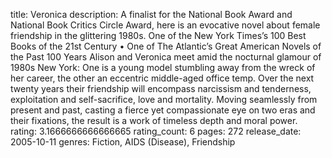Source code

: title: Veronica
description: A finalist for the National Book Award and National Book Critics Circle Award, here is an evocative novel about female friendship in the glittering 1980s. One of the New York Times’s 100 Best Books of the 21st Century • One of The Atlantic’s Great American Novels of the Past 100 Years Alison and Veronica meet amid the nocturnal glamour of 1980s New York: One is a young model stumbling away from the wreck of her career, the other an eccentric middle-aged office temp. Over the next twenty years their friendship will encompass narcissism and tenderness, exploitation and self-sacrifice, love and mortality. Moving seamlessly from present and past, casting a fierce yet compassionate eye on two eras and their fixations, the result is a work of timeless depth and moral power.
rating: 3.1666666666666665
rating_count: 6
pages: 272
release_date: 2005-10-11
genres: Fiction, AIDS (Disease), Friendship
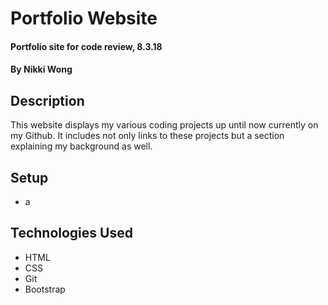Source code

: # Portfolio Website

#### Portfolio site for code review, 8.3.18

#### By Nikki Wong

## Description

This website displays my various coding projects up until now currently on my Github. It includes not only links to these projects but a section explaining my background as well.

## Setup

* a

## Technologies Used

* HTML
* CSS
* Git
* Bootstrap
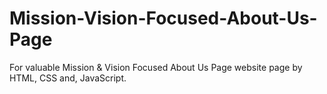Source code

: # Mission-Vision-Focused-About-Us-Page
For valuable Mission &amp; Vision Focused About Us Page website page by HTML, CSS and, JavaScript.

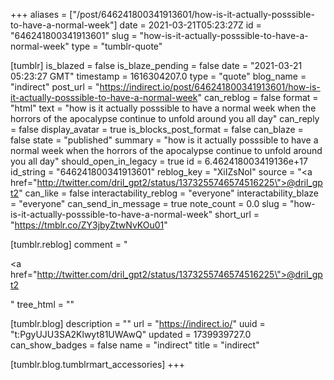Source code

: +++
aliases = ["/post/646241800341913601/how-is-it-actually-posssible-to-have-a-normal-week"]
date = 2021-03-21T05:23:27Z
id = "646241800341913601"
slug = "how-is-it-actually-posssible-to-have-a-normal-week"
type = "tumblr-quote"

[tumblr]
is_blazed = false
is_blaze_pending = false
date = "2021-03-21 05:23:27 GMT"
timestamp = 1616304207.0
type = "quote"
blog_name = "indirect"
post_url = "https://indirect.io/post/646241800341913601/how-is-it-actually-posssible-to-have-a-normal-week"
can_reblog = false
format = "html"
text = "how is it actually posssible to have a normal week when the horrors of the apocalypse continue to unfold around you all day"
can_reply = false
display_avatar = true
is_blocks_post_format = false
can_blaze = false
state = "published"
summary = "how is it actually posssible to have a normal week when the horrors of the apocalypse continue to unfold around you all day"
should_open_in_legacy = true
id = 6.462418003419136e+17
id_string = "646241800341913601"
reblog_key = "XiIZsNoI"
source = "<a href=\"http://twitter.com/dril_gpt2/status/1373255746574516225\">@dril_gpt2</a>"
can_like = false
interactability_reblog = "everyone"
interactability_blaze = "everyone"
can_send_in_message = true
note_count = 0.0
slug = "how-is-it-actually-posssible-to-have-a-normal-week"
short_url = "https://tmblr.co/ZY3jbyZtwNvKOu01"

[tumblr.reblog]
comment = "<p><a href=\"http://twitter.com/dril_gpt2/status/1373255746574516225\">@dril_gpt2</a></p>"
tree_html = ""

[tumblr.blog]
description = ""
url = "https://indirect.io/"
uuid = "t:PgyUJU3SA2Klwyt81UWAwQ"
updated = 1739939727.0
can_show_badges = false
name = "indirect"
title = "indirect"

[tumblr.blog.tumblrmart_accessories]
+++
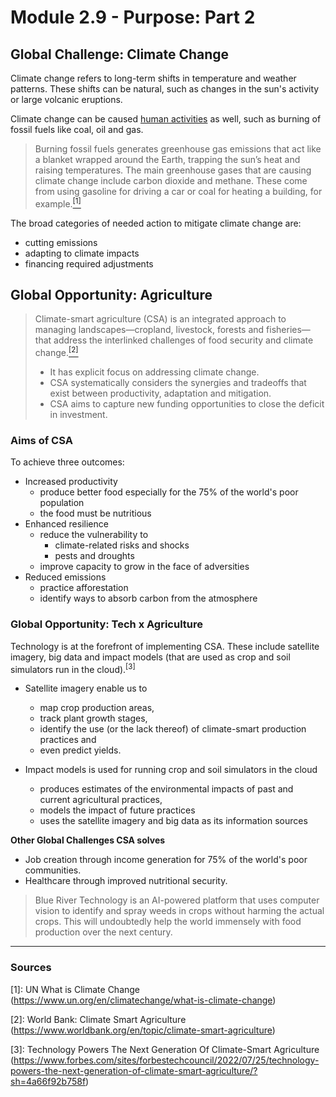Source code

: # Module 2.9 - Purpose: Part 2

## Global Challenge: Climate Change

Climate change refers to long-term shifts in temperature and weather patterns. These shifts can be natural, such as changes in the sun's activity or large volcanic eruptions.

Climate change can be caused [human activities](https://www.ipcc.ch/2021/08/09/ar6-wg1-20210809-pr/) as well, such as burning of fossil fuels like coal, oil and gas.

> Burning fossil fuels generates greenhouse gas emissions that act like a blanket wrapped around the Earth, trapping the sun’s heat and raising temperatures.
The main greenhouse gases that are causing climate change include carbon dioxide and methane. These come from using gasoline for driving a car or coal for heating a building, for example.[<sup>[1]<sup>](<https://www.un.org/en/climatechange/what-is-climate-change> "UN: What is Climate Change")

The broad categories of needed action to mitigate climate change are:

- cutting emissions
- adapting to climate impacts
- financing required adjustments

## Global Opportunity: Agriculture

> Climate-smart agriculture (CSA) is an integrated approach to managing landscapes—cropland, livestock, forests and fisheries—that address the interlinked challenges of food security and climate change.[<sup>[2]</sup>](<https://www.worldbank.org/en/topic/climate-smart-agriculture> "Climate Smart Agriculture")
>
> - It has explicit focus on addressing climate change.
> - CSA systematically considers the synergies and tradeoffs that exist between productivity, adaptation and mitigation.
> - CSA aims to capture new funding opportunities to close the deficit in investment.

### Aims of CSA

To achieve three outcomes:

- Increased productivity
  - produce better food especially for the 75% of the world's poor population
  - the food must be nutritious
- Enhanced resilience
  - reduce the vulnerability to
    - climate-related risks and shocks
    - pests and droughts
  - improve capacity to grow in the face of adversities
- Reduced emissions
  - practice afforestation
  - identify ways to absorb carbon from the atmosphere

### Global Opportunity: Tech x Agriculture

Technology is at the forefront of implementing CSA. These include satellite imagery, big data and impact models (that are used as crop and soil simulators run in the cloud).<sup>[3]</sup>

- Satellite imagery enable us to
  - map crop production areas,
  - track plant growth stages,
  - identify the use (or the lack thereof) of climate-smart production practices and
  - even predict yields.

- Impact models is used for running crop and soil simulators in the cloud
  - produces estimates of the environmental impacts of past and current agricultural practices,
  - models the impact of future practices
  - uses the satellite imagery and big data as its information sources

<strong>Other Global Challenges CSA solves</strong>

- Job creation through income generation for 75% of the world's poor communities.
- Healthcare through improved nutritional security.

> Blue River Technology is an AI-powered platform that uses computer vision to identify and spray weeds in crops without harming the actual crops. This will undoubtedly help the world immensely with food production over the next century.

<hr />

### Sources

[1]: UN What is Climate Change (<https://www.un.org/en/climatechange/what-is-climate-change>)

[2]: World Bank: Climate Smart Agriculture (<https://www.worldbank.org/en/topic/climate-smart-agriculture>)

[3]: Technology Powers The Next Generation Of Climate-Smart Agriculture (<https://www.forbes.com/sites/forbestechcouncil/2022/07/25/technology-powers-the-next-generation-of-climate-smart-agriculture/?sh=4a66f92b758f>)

==========

| Task instructions |
Apart from the pictures, restate all of the listing above exactly.

| Exercise response |
Source code

: title: Veronica
description: A finalist for the National Book Award and National Book Critics Circle Award, here is an evocative novel about female friendship in the glittering 1980s. One of the New York Times’s 100 Best Books of the 21st Century • One of The Atlantic’s Great American Novels of the Past 100 Years Alison and Veronica meet amid the nocturnal glamour of 1980s New York: One is a young model stumbling away from the wreck of her career, the other an eccentric middle-aged office temp. Over the next twenty years their friendship will encompass narcissism and tenderness, exploitation and self-sacrifice, love and mortality. Moving seamlessly from present and past, casting a fierce yet compassionate eye on two eras and their fixations, the result is a work of timeless depth and moral power.
rating: 3.1666666666666665
rating_count: 6
pages: 272
release_date: 2005-10-11
genres: Fiction, AIDS (Disease), Friendship
Source code

: # Portfolio Website

#### Portfolio site for code review, 8.3.18

#### By Nikki Wong

## Description

This website displays my various coding projects up until now currently on my Github. It includes not only links to these projects but a section explaining my background as well.

## Setup

* a

## Technologies Used

* HTML
* CSS
* Git
* Bootstrap
Source code

: # Mission-Vision-Focused-About-Us-Page
For valuable Mission &amp; Vision Focused About Us Page website page by HTML, CSS and, JavaScript.

Source code

: +++
aliases = ["/post/646241800341913601/how-is-it-actually-posssible-to-have-a-normal-week"]
date = 2021-03-21T05:23:27Z
id = "646241800341913601"
slug = "how-is-it-actually-posssible-to-have-a-normal-week"
type = "tumblr-quote"

[tumblr]
is_blazed = false
is_blaze_pending = false
date = "2021-03-21 05:23:27 GMT"
timestamp = 1616304207.0
type = "quote"
blog_name = "indirect"
post_url = "https://indirect.io/post/646241800341913601/how-is-it-actually-posssible-to-have-a-normal-week"
can_reblog = false
format = "html"
text = "how is it actually posssible to have a normal week when the horrors of the apocalypse continue to unfold around you all day"
can_reply = false
display_avatar = true
is_blocks_post_format = false
can_blaze = false
state = "published"
summary = "how is it actually posssible to have a normal week when the horrors of the apocalypse continue to unfold around you all day"
should_open_in_legacy = true
id = 6.462418003419136e+17
id_string = "646241800341913601"
reblog_key = "XiIZsNoI"
source = "<a href=\"http://twitter.com/dril_gpt2/status/1373255746574516225\">@dril_gpt2</a>"
can_like = false
interactability_reblog = "everyone"
interactability_blaze = "everyone"
can_send_in_message = true
note_count = 0.0
slug = "how-is-it-actually-posssible-to-have-a-normal-week"
short_url = "https://tmblr.co/ZY3jbyZtwNvKOu01"

[tumblr.reblog]
comment = "<p><a href=\"http://twitter.com/dril_gpt2/status/1373255746574516225\">@dril_gpt2</a></p>"
tree_html = ""

[tumblr.blog]
description = ""
url = "https://indirect.io/"
uuid = "t:PgyUJU3SA2Klwyt81UWAwQ"
updated = 1739939727.0
can_show_badges = false
name = "indirect"
title = "indirect"

[tumblr.blog.tumblrmart_accessories]
+++
Source code

: # Module 2.9 - Purpose: Part 2

## Global Challenge: Climate Change

Climate change refers to long-term shifts in temperature and weather patterns. These shifts can be natural, such as changes in the sun's activity or large volcanic eruptions.

Climate change can be caused [human activities](https://www.ipcc.ch/2021/08/09/ar6-wg1-20210809-pr/) as well, such as burning of fossil fuels like coal, oil and gas.

> Burning fossil fuels generates greenhouse gas emissions that act like a blanket wrapped around the Earth, trapping the sun’s heat and raising temperatures.
The main greenhouse gases that are causing climate change include carbon dioxide and methane. These come from using gasoline for driving a car or coal for heating a building, for example.[<sup>[1]<sup>](<https://www.un.org/en/climatechange/what-is-climate-change> "UN: What is Climate Change")

The broad categories of needed action to mitigate climate change are:

- cutting emissions
- adapting to climate impacts
- financing required adjustments

## Global Opportunity: Agriculture

> Climate-smart agriculture (CSA) is an integrated approach to managing landscapes—cropland, livestock, forests and fisheries—that address the interlinked challenges of food security and climate change.[<sup>[2]</sup>](<https://www.worldbank.org/en/topic/climate-smart-agriculture> "Climate Smart Agriculture")
>
> - It has explicit focus on addressing climate change.
> - CSA systematically considers the synergies and tradeoffs that exist between productivity, adaptation and mitigation.
> - CSA aims to capture new funding opportunities to close the deficit in investment.

### Aims of CSA

To achieve three outcomes:

- Increased productivity
  - produce better food especially for the 75% of the world's poor population
  - the food must be nutritious
- Enhanced resilience
  - reduce the vulnerability to
    - climate-related risks and shocks
    - pests and droughts
  - improve capacity to grow in the face of adversities
- Reduced emissions
  - practice afforestation
  - identify ways to absorb carbon from the atmosphere

### Global Opportunity: Tech x Agriculture

Technology is at the forefront of implementing CSA. These include satellite imagery, big data and impact models (that are used as crop and soil simulators run in the cloud).<sup>[3]</sup>

- Satellite imagery enable us to
  - map crop production areas,
  - track plant growth stages,
  - identify the use (or the lack thereof) of climate-smart production practices and
  - even predict yields.

- Impact models is used for running crop and soil simulators in the cloud
  - produces estimates of the environmental impacts of past and current agricultural practices,
  - models the impact of future practices
  - uses the satellite imagery and big data as its information sources

<strong>Other Global Challenges CSA solves</strong>

- Job creation through income generation for 75% of the world's poor communities.
- Healthcare through improved nutritional security.

> Blue River Technology is an AI-powered platform that uses computer vision to identify and spray weeds in crops without harming the actual crops. This will undoubtedly help the world immensely with food production over the next century.

<hr />

### Sources

[1]: UN What is Climate Change (<https://www.un.org/en/climatechange/what-is-climate-change>)

[2]: World Bank: Climate Smart Agriculture (<https://www.worldbank.org/en/topic/climate-smart-agriculture>)

[3]: Technology Powers The Next Generation Of Climate-Smart Agriculture (<https://www.forbes.com/sites/forbestechcouncil/2022/07/25/technology-powers-the-next-generation-of-climate-smart-agriculture/?sh=4a66f92b758f>)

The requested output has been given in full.